BEGIN Task input

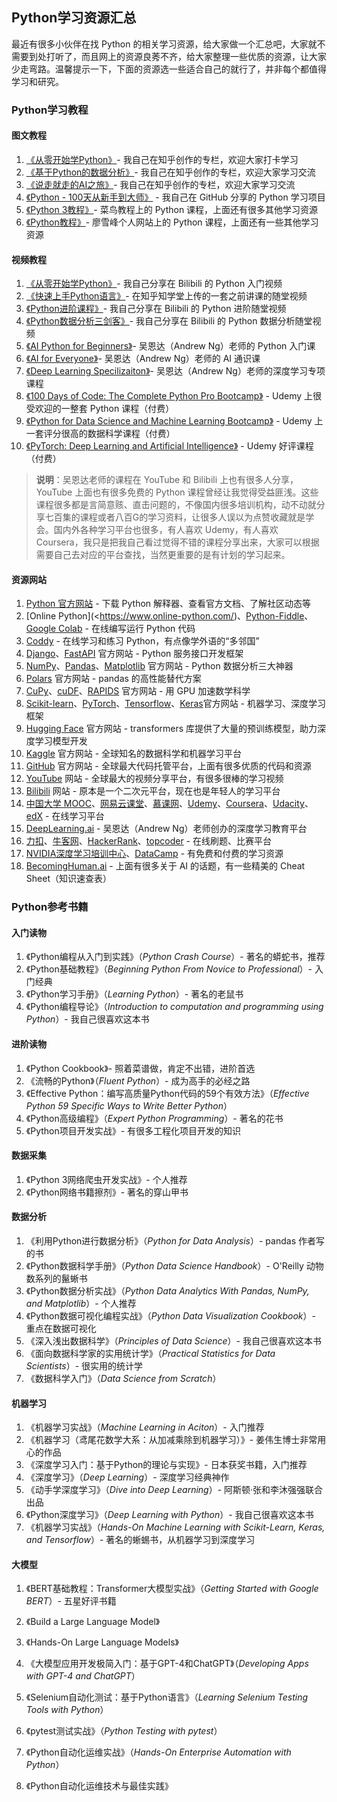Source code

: ## Python学习资源汇总

最近有很多小伙伴在找 Python 的相关学习资源，给大家做一个汇总吧，大家就不需要到处打听了，而且网上的资源良莠不齐，给大家整理一些优质的资源，让大家少走弯路。温馨提示一下，下面的资源选一些适合自己的就行了，并非每个都值得学习和研究。

### Python学习教程

#### 图文教程

1. [《从零开始学Python》](https://www.zhihu.com/column/c_1216656665569013760)- 我自己在知乎创作的专栏，欢迎大家打卡学习
2. [《基于Python的数据分析》](https://www.zhihu.com/column/c_1217746527315496960)- 我自己在知乎创作的专栏，欢迎大家学习交流
3. [《说走就走的AI之旅》](https://www.zhihu.com/column/c_1628900668109946880)- 我自己在知乎创作的专栏，欢迎大家学习交流
4. [《Python - 100天从新手到大师》](https://github.com/jackfrued/Python-100-Days) - 我自己在 GitHub 分享的 Python 学习项目
5. [《Python 3教程》](https://www.runoob.com/python3/python3-tutorial.html)- 菜鸟教程上的 Python 课程，上面还有很多其他学习资源
6. [《Python教程》](https://liaoxuefeng.com/books/python/introduction/index.html)- 廖雪峰个人网站上的 Python 课程，上面还有一些其他学习资源

#### 视频教程

1. [《从零开始学Python》](https://space.bilibili.com/1177252794/lists/1222205)- 我自己分享在 Bilibili 的 Python 入门视频
2. [《快速上手Python语言》](https://www.zhihu.com/education/video-course/1491848366791700480)- 在知乎知学堂上传的一套之前讲课的随堂视频
3. [《Python进阶课程》](https://space.bilibili.com/1177252794/lists/4128173)- 我自己分享在 Bilibili 的 Python 进阶随堂视频
4. [《Python数据分析三剑客》](https://space.bilibili.com/1177252794/lists/502289)- 我自己分享在 Bilibili 的 Python 数据分析随堂视频
5. [《AI Python for Beginners》](https://www.deeplearning.ai/short-courses/ai-python-for-beginners/)- 吴恩达（Andrew Ng）老师的 Python 入门课
6. [《AI for Everyone》](https://www.deeplearning.ai/courses/ai-for-everyone/)- 吴恩达（Andrew Ng）老师的 AI 通识课
7. [《Deep Learning Specilizaiton》](https://www.deeplearning.ai/courses/deep-learning-specialization/)- 吴恩达（Andrew Ng）老师的深度学习专项课程
8. [《100 Days of Code: The Complete Python Pro Bootcamp》](https://www.udemy.com/course/100-days-of-code/) - Udemy 上很受欢迎的一整套 Python 课程（付费）
9. [《Python for Data Science and Machine Learning Bootcamp》](https://www.udemy.com/course/python-for-data-science-and-machine-learning-bootcamp/) - Udemy 上一套评分很高的数据科学课程（付费）
10. [《PyTorch: Deep Learning and Artificial Intelligence》](https://www.udemy.com/course/pytorch-deep-learning/) - Udemy 好评课程（付费）

> **说明**：吴恩达老师的课程在 YouTube 和 Bilibili 上也有很多人分享，YouTube 上面也有很多免费的 Python 课程曾经让我觉得受益匪浅。这些课程很多都是言简意赅、直击问题的，不像国内很多培训机构，动不动就分享七百集的课程或者八百G的学习资料，让很多人误以为点赞收藏就是学会。国内外各种学习平台也很多，有人喜欢 Udemy，有人喜欢 Coursera，我只是把我自己看过觉得不错的课程分享出来，大家可以根据需要自己去对应的平台查找，当然更重要的是有计划的学习起来。

#### 资源网站

1. [Python 官方网站](https://python.org) - 下载 Python 解释器、查看官方文档、了解社区动态等
2. [Online Python](<https://www.online-python.com/)、[Python-Fiddle](https://python-fiddle.com/)、[Google Colab](https://colab.research.google.com/) - 在线编写运行 Python 代码
3. [Coddy](https://coddy.tech) - 在线学习和练习 Python，有点像学外语的“多邻国”
4. [Django](https://www.djangoproject.com/)、[FastAPI](https://fastapi.tiangolo.com/) 官方网站 - Python 服务接口开发框架
5. [NumPy](https://numpy.org/)、[Pandas](https://pandas.pydata.org/)、[Matplotlib](https://matplotlib.org/stable/) 官方网站 - Python 数据分析三大神器
6. [Polars](https://pola.rs/) 官方网站 - pandas 的高性能替代方案
7. [CuPy](https://cupy.dev/)、[cuDF](https://github.com/rapidsai/cudf)、[RAPIDS](https://rapids.ai/) 官方网站 - 用 GPU 加速数学科学
8. [Scikit-learn](https://scikit-learn.org/stable/)、[PyTorch](https://pytorch.org/)、[Tensorflow](https://www.tensorflow.org/)、[Keras](https://keras.io/)官方网站 - 机器学习、深度学习框架
9. [Hugging Face](https://huggingface.co/) 官方网站 - transformers 库提供了大量的预训练模型，助力深度学习模型开发
10. [Kaggle](https://www.kaggle.com/) 官方网站 - 全球知名的数据科学和机器学习平台
11. [GitHub](https://github.com/) 官方网站 - 全球最大代码托管平台，上面有很多优质的代码和资源
12. [YouTube](https://www.youtube.com/) 网站 - 全球最大的视频分享平台，有很多很棒的学习视频
13. [Bilibili](https://www.bilibili.com/) 网站 - 原本是一个二次元平台，现在也是年轻人的学习平台
14. [中国大学 MOOC](https://www.icourse163.org/)、[网易云课堂](https://study.163.com/)、[慕课网](https://www.imooc.com/)、[Udemy]()、[Coursera]()、[Udacity]()、[edX](https://www.edx.org/) - 在线学习平台
15. [DeepLearning.ai](https://www.deeplearning.ai/) - 吴恩达（Andrew Ng）老师创办的深度学习教育平台
16. [力扣](https://leetcode.cn/)、[牛客网](https://www.nowcoder.com/)、[HackerRank](https://www.hackerrank.com/)、[topcoder](https://www.topcoder.com/) - 在线刷题、比赛平台
17. [NVIDIA深度学习培训中心](https://link.zhihu.com/?target=https%3A//www.nvidia.cn/training/)、[DataCamp](https://link.zhihu.com/?target=https%3A//www.datacamp.com/) - 有免费和付费的学习资源
18. [BecomingHuman.ai](https://link.zhihu.com/?target=https%3A//becominghuman.ai/) - 上面有很多关于 AI 的话题，有一些精美的 Cheat Sheet（知识速查表）


### Python参考书籍

#### 入门读物

1. 《Python编程从入门到实践》（*Python Crash Course*）- 著名的蟒蛇书，推荐
2. 《Python基础教程》（*Beginning Python From Novice to Professional*）- 入门经典
3. 《Python学习手册》（*Learning Python*）- 著名的老鼠书
4. 《Python编程导论》（*Introduction to computation and programming using Python*）- 我自己很喜欢这本书

#### 进阶读物

1. 《Python Cookbook》- 照着菜谱做，肯定不出错，进阶首选
2. 《流畅的Python》（*Fluent Python*）- 成为高手的必经之路
3. 《Effective Python：编写高质量Python代码的59个有效方法》（*Effective Python 59 Specific Ways to Write Better Python*）
4. 《Python高级编程》（*Expert Python Programming*）- 著名的花书
5. 《Python项目开发实战》- 有很多工程化项目开发的知识

#### 数据采集

1. 《Python 3网络爬虫开发实战》- 个人推荐
2. 《Python网络书籍擦剂》- 著名的穿山甲书

#### 数据分析

1. 《利用Python进行数据分析》（*Python for Data Analysis*）- pandas 作者写的书
2. 《Python数据科学手册》（*Python Data Science Handbook*）- O'Reilly 动物数系列的鬣蜥书
3. 《Python数据分析实战》（*Python Data Analytics With Pandas, NumPy, and Matplotlib*）- 个人推荐
4. 《Python数据可视化编程实战》（*Python Data Visualization Cookbook*）- 重点在数据可视化
5. 《深入浅出数据科学》（*Principles of Data Science*）- 我自己很喜欢这本书
6. 《面向数据科学家的实用统计学》（*Practical Statistics for Data Scientists*）- 很实用的统计学
7. 《数据科学入门》（*Data Science from Scratch*）

#### 机器学习

1. 《机器学习实战》（*Machine Learning in Aciton*）- 入门推荐
2. 《机器学习（鸢尾花数学大系：从加减乘除到机器学习）》- 姜伟生博士非常用心的作品
3. 《深度学习入门：基于Python的理论与实现》- 日本获奖书籍，入门推荐
4. 《深度学习》（*Deep Learning*）- 深度学习经典神作
5. 《动手学深度学习》（*Dive into Deep Learning*）- 阿斯顿·张和李沐强强联合出品
6. 《Python深度学习》（*Deep Learning with Python*）- 我自己很喜欢这本书
7. 《机器学习实战》（*Hands-On Machine Learning with Scikit-Learn, Keras, and Tensorflow*）- 著名的蜥蜴书，从机器学习到深度学习

#### 大模型

1. 《BERT基础教程：Transformer大模型实战》（*Getting Started with Google BERT*）- 五星好评书籍

2. 《Build a Large Language Model》
3. 《Hands-On Large Language Models》
4. 《大模型应用开发极简入门：基于GPT-4和ChatGPT》（*Developing Apps with GPT-4 and ChatGPT*）


1. 《Selenium自动化测试：基于Python语言》（*Learning Selenium Testing Tools with Python*）
2. 《pytest测试实战》（*Python Testing with pytest*）
3. 《Python自动化运维实战》（*Hands-On Enterprise Automation with Python*）
4. 《Python自动化运维技术与最佳实践》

END Task input

* The task
The line containing "的 Python 入门视频" marks the end: copy exactly every line from the start of the records up to and including it, leaving out the pictures.

* Output of the task
Source code

: ## Python学习资源汇总

最近有很多小伙伴在找 Python 的相关学习资源，给大家做一个汇总吧，大家就不需要到处打听了，而且网上的资源良莠不齐，给大家整理一些优质的资源，让大家少走弯路。温馨提示一下，下面的资源选一些适合自己的就行了，并非每个都值得学习和研究。

### Python学习教程

#### 图文教程

1. [《从零开始学Python》](https://www.zhihu.com/column/c_1216656665569013760)- 我自己在知乎创作的专栏，欢迎大家打卡学习
2. [《基于Python的数据分析》](https://www.zhihu.com/column/c_1217746527315496960)- 我自己在知乎创作的专栏，欢迎大家学习交流
3. [《说走就走的AI之旅》](https://www.zhihu.com/column/c_1628900668109946880)- 我自己在知乎创作的专栏，欢迎大家学习交流
4. [《Python - 100天从新手到大师》](https://github.com/jackfrued/Python-100-Days) - 我自己在 GitHub 分享的 Python 学习项目
5. [《Python 3教程》](https://www.runoob.com/python3/python3-tutorial.html)- 菜鸟教程上的 Python 课程，上面还有很多其他学习资源
6. [《Python教程》](https://liaoxuefeng.com/books/python/introduction/index.html)- 廖雪峰个人网站上的 Python 课程，上面还有一些其他学习资源

#### 视频教程

1. [《从零开始学Python》](https://space.bilibili.com/1177252794/lists/1222205)- 我自己分享在 Bilibili 的 Python 入门视频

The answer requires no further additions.